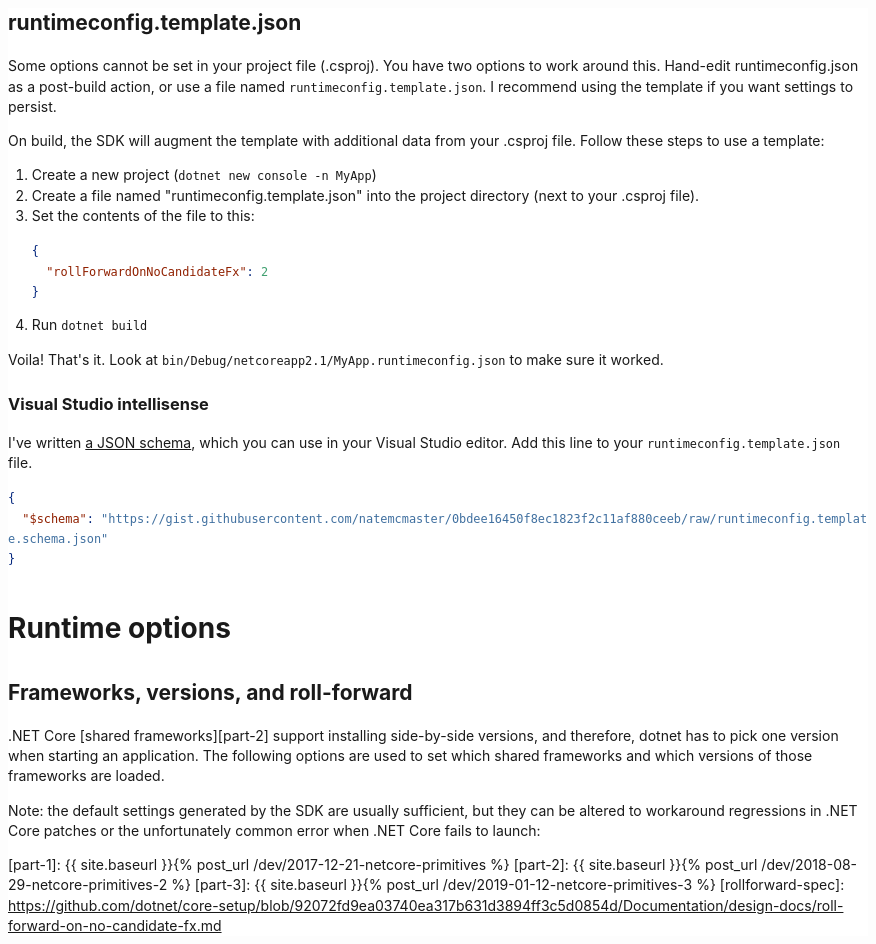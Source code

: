<a id="template-json"></a>

## runtimeconfig.template.json

Some options cannot be set in your project file (.csproj).
You have two options to work around this. Hand-edit runtimeconfig.json as a post-build action, or use a file named `runtimeconfig.template.json`.
I recommend using the template if you want settings to persist.

On build, the SDK will augment the template with additional data from your .csproj file.
Follow these steps to use a template:

1. Create a new project (`dotnet new console -n MyApp`)
1. Create a file named "runtimeconfig.template.json" into the project directory (next to your .csproj file).
1. Set the contents of the file to this:
    ```json
    {
      "rollForwardOnNoCandidateFx": 2
    }
    ```
1. Run `dotnet build`

Voila! That's it. Look at `bin/Debug/netcoreapp2.1/MyApp.runtimeconfig.json` to make sure it worked.

### Visual Studio intellisense

I've written [a JSON schema](https://gist.github.com/natemcmaster/0bdee16450f8ec1823f2c11af880ceeb), which you can use in your Visual Studio editor.
Add this line to your `runtimeconfig.template.json` file.
```json
{
  "$schema": "https://gist.githubusercontent.com/natemcmaster/0bdee16450f8ec1823f2c11af880ceeb/raw/runtimeconfig.template.schema.json"
}
```

# Runtime options

## Frameworks, versions, and roll-forward

.NET Core [shared frameworks][part-2] support installing side-by-side versions, and therefore, dotnet has to
pick one version when starting an application. The following options are used to set which shared frameworks
and which versions of those frameworks are loaded.

Note: the default settings generated by the SDK are usually sufficient, but they can be altered to workaround regressions in
.NET Core patches or the unfortunately common error when .NET Core fails to launch:


[part-1]: {{ site.baseurl }}{% post_url /dev/2017-12-21-netcore-primitives %}
[part-2]: {{ site.baseurl }}{% post_url /dev/2018-08-29-netcore-primitives-2 %}
[part-3]: {{ site.baseurl }}{% post_url /dev/2019-01-12-netcore-primitives-3 %}
[rollforward-spec]: https://github.com/dotnet/core-setup/blob/92072fd9ea03740ea317b631d3894ff3c5d0854d/Documentation/design-docs/roll-forward-on-no-candidate-fx.md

## Instructions to follow
Each line, starting with the one that holds "# Runtime options" and ending with the last line of the listing, is to be restated exactly.

## Solution below
# Runtime options

## Frameworks, versions, and roll-forward

.NET Core [shared frameworks][part-2] support installing side-by-side versions, and therefore, dotnet has to
pick one version when starting an application. The following options are used to set which shared frameworks
and which versions of those frameworks are loaded.

Note: the default settings generated by the SDK are usually sufficient, but they can be altered to workaround regressions in
.NET Core patches or the unfortunately common error when .NET Core fails to launch:


[part-1]: {{ site.baseurl }}{% post_url /dev/2017-12-21-netcore-primitives %}
[part-2]: {{ site.baseurl }}{% post_url /dev/2018-08-29-netcore-primitives-2 %}
[part-3]: {{ site.baseurl }}{% post_url /dev/2019-01-12-netcore-primitives-3 %}
[rollforward-spec]: https://github.com/dotnet/core-setup/blob/92072fd9ea03740ea317b631d3894ff3c5d0854d/Documentation/design-docs/roll-forward-on-no-candidate-fx.md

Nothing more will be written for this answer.